Although many of Berkhof’s ideas are not original—he wrote squarely within the Reformed tradition of Abraham Kuyper and Herman Bavinck—they are succinct, clear, and well-organized.
Louis Berkhof’s Systematic Theology was first published by Eerdmans in 1932 as a three-volume set: an introductory volume, plus two volumes entitled Reformed Dogmatics. Much of the material in these volumes was transcribed from his lectures at Calvin Theology Seminary between 1926 and 1928. In 1938, Berkhof revised the 2-volume Reformed Dogmatics, and it was published in smaller type by Eerdmans as a single volume entitled Systematic Theology. Berkhof’s Introductory Volume to Systematic Theology was published separately. For decades, both the Systematic Theology and its introductory volume have been reprinted as two-volume sets or combined one-volume editions.
“It is not Christ that leads us to the Church, but the Church that leads us to Christ” (Page 553)
“For us the existence of God is the great presupposition of theology. There is no sense in speaking of the knowledge of God, unless it may be assumed that God exists. The presupposition of Christian theology is of a very definite type.

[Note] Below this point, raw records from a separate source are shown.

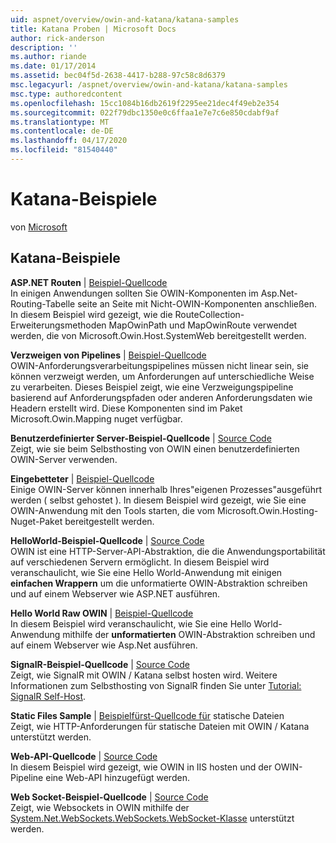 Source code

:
 ```yaml
---
uid: aspnet/overview/owin-and-katana/katana-samples
title: Katana Proben | Microsoft Docs
author: rick-anderson
description: ''
ms.author: riande
ms.date: 01/17/2014
ms.assetid: bec04f5d-2638-4417-b288-97c58c8d6379
msc.legacyurl: /aspnet/overview/owin-and-katana/katana-samples
msc.type: authoredcontent
ms.openlocfilehash: 15cc1084b16db2619f2295ee21dec4f49eb2e354
ms.sourcegitcommit: 022f79dbc1350e0c6ffaa1e7e7c6e850cdabf9af
ms.translationtype: MT
ms.contentlocale: de-DE
ms.lasthandoff: 04/17/2020
ms.locfileid: "81540440"
---
```

# <a name="katana-samples"></a>Katana-Beispiele

von [Microsoft](https://github.com/microsoft)

## <a name="katana-samples"></a>Katana-Beispiele

**ASP.NET Routen** | [Beispiel-Quellcode](https://github.com/aspnet/samples/tree/master/samples/aspnet/Katana/AspNetRoutes)  
In einigen Anwendungen sollten Sie OWIN-Komponenten im Asp.Net-Routing-Tabelle seite an Seite mit Nicht-OWIN-Komponenten anschließen. In diesem Beispiel wird gezeigt, wie die RouteCollection-Erweiterungsmethoden MapOwinPath und MapOwinRoute verwendet werden, die von Microsoft.Owin.Host.SystemWeb bereitgestellt werden.

**Verzweigen von Pipelines** | [Beispiel-Quellcode](https://github.com/aspnet/samples/tree/master/samples/aspnet/Katana/BranchingPipelines)  
OWIN-Anforderungsverarbeitungspipelines müssen nicht linear sein, sie können verzweigt werden, um Anforderungen auf unterschiedliche Weise zu verarbeiten. Dieses Beispiel zeigt, wie eine Verzweigungspipeline basierend auf Anforderungspfaden oder anderen Anforderungsdaten wie Headern erstellt wird. Diese Komponenten sind im Paket Microsoft.Owin.Mapping nuget verfügbar.

**Benutzerdefinierter Server-Beispiel-Quellcode** | [Source Code](https://github.com/aspnet/samples/tree/master/samples/aspnet/Katana/CustomServer)   
Zeigt, wie sie beim Selbsthosting von OWIN einen benutzerdefinierten OWIN-Server verwenden.

**Eingebetteter** | [Beispiel-Quellcode](https://github.com/aspnet/samples/tree/master/samples/aspnet/Katana/Embedded)  
Einige OWIN-Server können innerhalb Ihres&quot;eigenen Prozesses&quot;ausgeführt werden ( selbst gehostet ). In diesem Beispiel wird gezeigt, wie Sie eine OWIN-Anwendung mit den Tools starten, die vom Microsoft.Owin.Hosting-Nuget-Paket bereitgestellt werden.

**HelloWorld-Beispiel-Quellcode** | [Source Code](https://github.com/aspnet/samples/tree/master/samples/aspnet/Katana/HelloWorld)  
OWIN ist eine HTTP-Server-API-Abstraktion, die die Anwendungsportabilität auf verschiedenen Servern ermöglicht. In diesem Beispiel wird veranschaulicht, wie Sie eine Hello World-Anwendung mit einigen **einfachen Wrappern** um die unformatierte OWIN-Abstraktion schreiben und auf einem Webserver wie ASP.NET ausführen.

**Hello World Raw OWIN** | [Beispiel-Quellcode](https://github.com/aspnet/samples/tree/master/samples/aspnet/Katana/HelloWorldRawOwin)  
In diesem Beispiel wird veranschaulicht, wie Sie eine Hello World-Anwendung mithilfe der **unformatierten** OWIN-Abstraktion schreiben und auf einem Webserver wie Asp.Net ausführen.

**SignalR-Beispiel-Quellcode** | [Source Code](https://github.com/aspnet/samples/tree/master/samples/aspnet/Katana/SignalR)  
Zeigt, wie SignalR mit OWIN / Katana selbst hosten wird. Weitere Informationen zum Selbsthosting von SignalR finden Sie unter [Tutorial: SignalR Self-Host](../../../signalr/overview/deployment/tutorial-signalr-self-host.md).

**Static Files Sample** | [Beispielfürst-Quellcode für](https://github.com/aspnet/samples/tree/master/samples/aspnet/Katana/StaticFilesSample) statische Dateien   
Zeigt, wie HTTP-Anforderungen für statische Dateien mit OWIN / Katana unterstützt werden.

**Web-API-Quellcode** | [Source Code](https://github.com/aspnet/samples/tree/master/samples/aspnet/Katana/WebApi)   
In diesem Beispiel wird gezeigt, wie OWIN in IIS hosten und der OWIN-Pipeline eine Web-API hinzugefügt werden.

**Web Socket-Beispiel-Quellcode** | [Source Code](https://github.com/aspnet/samples/tree/master/samples/aspnet/Katana/WebSocketSample)   
Zeigt, wie Websockets in OWIN mithilfe der [System.Net.WebSockets.WebSockets.WebSocket-Klasse](https://msdn.microsoft.com/library/system.net.websockets.websocket(v=vs.110).aspx) unterstützt werden.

The assumption is not merely that there is something, some idea or ideal, some power or purposeful tendency, to which the name of God may be applied, but that there is a self-existent, self-conscious, personal Being, which is the origin of all things, and which transcends the entire creation, but is at the same time immanent in every part of it.” (Pages 20–21)
“The only proper way to obtain perfectly reliable knowledge of the divine attributes is by the study of God’s self-revelation in Scripture.” (Page 54)

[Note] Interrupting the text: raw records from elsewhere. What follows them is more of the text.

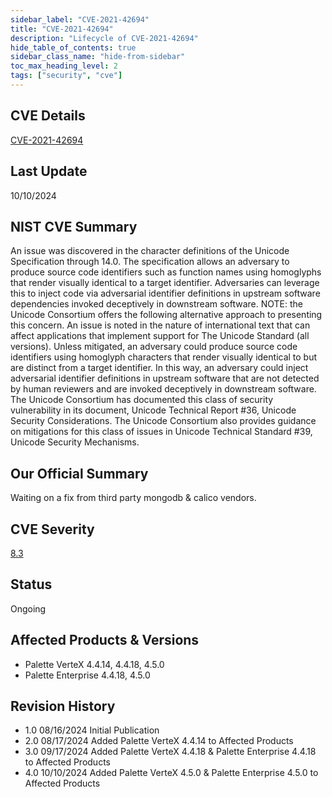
 ```yaml
---
sidebar_label: "CVE-2021-42694"
title: "CVE-2021-42694"
description: "Lifecycle of CVE-2021-42694"
hide_table_of_contents: true
sidebar_class_name: "hide-from-sidebar"
toc_max_heading_level: 2
tags: ["security", "cve"]
---
```


## CVE Details

[CVE-2021-42694](https://nvd.nist.gov/vuln/detail/CVE-2021-42694)

## Last Update

10/10/2024

## NIST CVE Summary

An issue was discovered in the character definitions of the Unicode Specification through 14.0. The specification allows
an adversary to produce source code identifiers such as function names using homoglyphs that render visually identical
to a target identifier. Adversaries can leverage this to inject code via adversarial identifier definitions in upstream
software dependencies invoked deceptively in downstream software. NOTE: the Unicode Consortium offers the following
alternative approach to presenting this concern. An issue is noted in the nature of international text that can affect
applications that implement support for The Unicode Standard (all versions). Unless mitigated, an adversary could
produce source code identifiers using homoglyph characters that render visually identical to but are distinct from a
target identifier. In this way, an adversary could inject adversarial identifier definitions in upstream software that
are not detected by human reviewers and are invoked deceptively in downstream software. The Unicode Consortium has
documented this class of security vulnerability in its document, Unicode Technical Report #36, Unicode Security
Considerations. The Unicode Consortium also provides guidance on mitigations for this class of issues in Unicode
Technical Standard #39, Unicode Security Mechanisms.

## Our Official Summary

Waiting on a fix from third party mongodb & calico vendors.

## CVE Severity

[8.3](https://nvd.nist.gov/vuln/detail/CVE-2021-42694)

## Status

Ongoing

## Affected Products & Versions

- Palette VerteX 4.4.14, 4.4.18, 4.5.0
- Palette Enterprise 4.4.18, 4.5.0

## Revision History

- 1.0 08/16/2024 Initial Publication
- 2.0 08/17/2024 Added Palette VerteX 4.4.14 to Affected Products
- 3.0 09/17/2024 Added Palette VerteX 4.4.18 & Palette Enterprise 4.4.18 to Affected Products
- 4.0 10/10/2024 Added Palette VerteX 4.5.0 & Palette Enterprise 4.5.0 to Affected Products
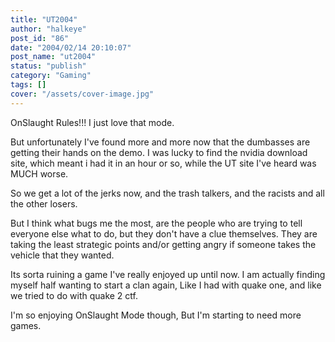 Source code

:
 ```yaml
---
title: "UT2004"
author: "halkeye"
post_id: "86"
date: "2004/02/14 20:10:07"
post_name: "ut2004"
status: "publish"
category: "Gaming"
tags: []
cover: "/assets/cover-image.jpg"
---
```


OnSlaught Rules!!! I just love that mode.  

But unfortunately I've found more and more now that the dumbasses are getting their hands on the demo. I was lucky to find the nvidia download site, which meant i had it in an hour or so, while the UT site I've heard was MUCH worse.

So we get a lot of the jerks now, and the trash talkers, and the racists and all the other losers.

But I think what bugs me the most, are the people who are trying to tell everyone else what to do, but they don't have a clue themselves. They are taking the least strategic points and/or getting angry if someone takes the vehicle that they wanted.

Its sorta ruining a game I've really enjoyed up until now. I am actually finding myself half wanting to start a clan again, Like I had with quake one, and like we tried to do with quake 2 ctf.

I'm so enjoying OnSlaught Mode though, But I'm starting to need more games.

“There are good reasons for starting with the doctrine of God, if we proceed on the assumption that theology is the systematized knowledge of God, of whom, through whom, and unto whom, are all things.” (Page 19)

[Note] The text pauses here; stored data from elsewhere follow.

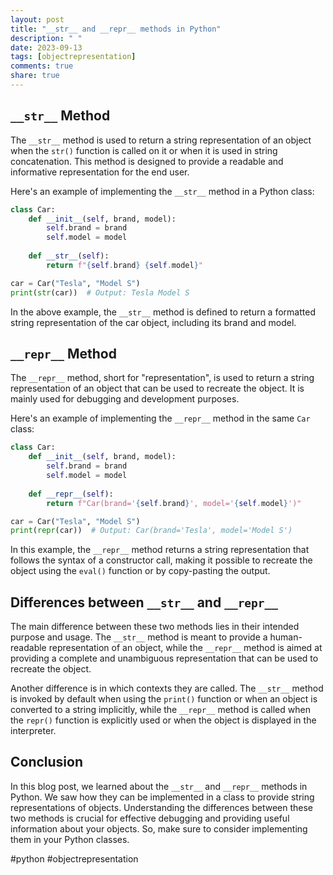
 ```yaml
---
layout: post
title: "__str__ and __repr__ methods in Python"
description: " "
date: 2023-09-13
tags: [objectrepresentation]
comments: true
share: true
---
```


## `__str__` Method

The `__str__` method is used to return a string representation of an object when the `str()` function is called on it or when it is used in string concatenation. This method is designed to provide a readable and informative representation for the end user.

Here's an example of implementing the `__str__` method in a Python class:

```python
class Car:
    def __init__(self, brand, model):
        self.brand = brand
        self.model = model
    
    def __str__(self):
        return f"{self.brand} {self.model}"

car = Car("Tesla", "Model S")
print(str(car))  # Output: Tesla Model S
```

In the above example, the `__str__` method is defined to return a formatted string representation of the car object, including its brand and model.

## `__repr__` Method

The `__repr__` method, short for "representation", is used to return a string representation of an object that can be used to recreate the object. It is mainly used for debugging and development purposes.

Here's an example of implementing the `__repr__` method in the same `Car` class:

```python
class Car:
    def __init__(self, brand, model):
        self.brand = brand
        self.model = model
    
    def __repr__(self):
        return f"Car(brand='{self.brand}', model='{self.model}')"

car = Car("Tesla", "Model S")
print(repr(car))  # Output: Car(brand='Tesla', model='Model S')
```

In this example, the `__repr__` method returns a string representation that follows the syntax of a constructor call, making it possible to recreate the object using the `eval()` function or by copy-pasting the output.

## Differences between `__str__` and `__repr__`

The main difference between these two methods lies in their intended purpose and usage. The `__str__` method is meant to provide a human-readable representation of an object, while the `__repr__` method is aimed at providing a complete and unambiguous representation that can be used to recreate the object.

Another difference is in which contexts they are called. The `__str__` method is invoked by default when using the `print()` function or when an object is converted to a string implicitly, while the `__repr__` method is called when the `repr()` function is explicitly used or when the object is displayed in the interpreter.

## Conclusion

In this blog post, we learned about the `__str__` and `__repr__` methods in Python. We saw how they can be implemented in a class to provide string representations of objects. Understanding the differences between these two methods is crucial for effective debugging and providing useful information about your objects. So, make sure to consider implementing them in your Python classes.

#python #objectrepresentation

“The world everywhere reveals intelligence, order, harmony, and purpose, and thus implies the existence of an intelligent and purposeful being, adequate to the production of such a world.” (Page 26)
There are a number of systematic textbooks that have appeared since Louis Berkhof wrote, but nobody, it seems to me, matches Berkhof for his skill in saying much, very straightforwardly in a small space. He goes to the heart of every truth. He says it quickly…what Berkhof gives you is constantly, point after point, good stuff.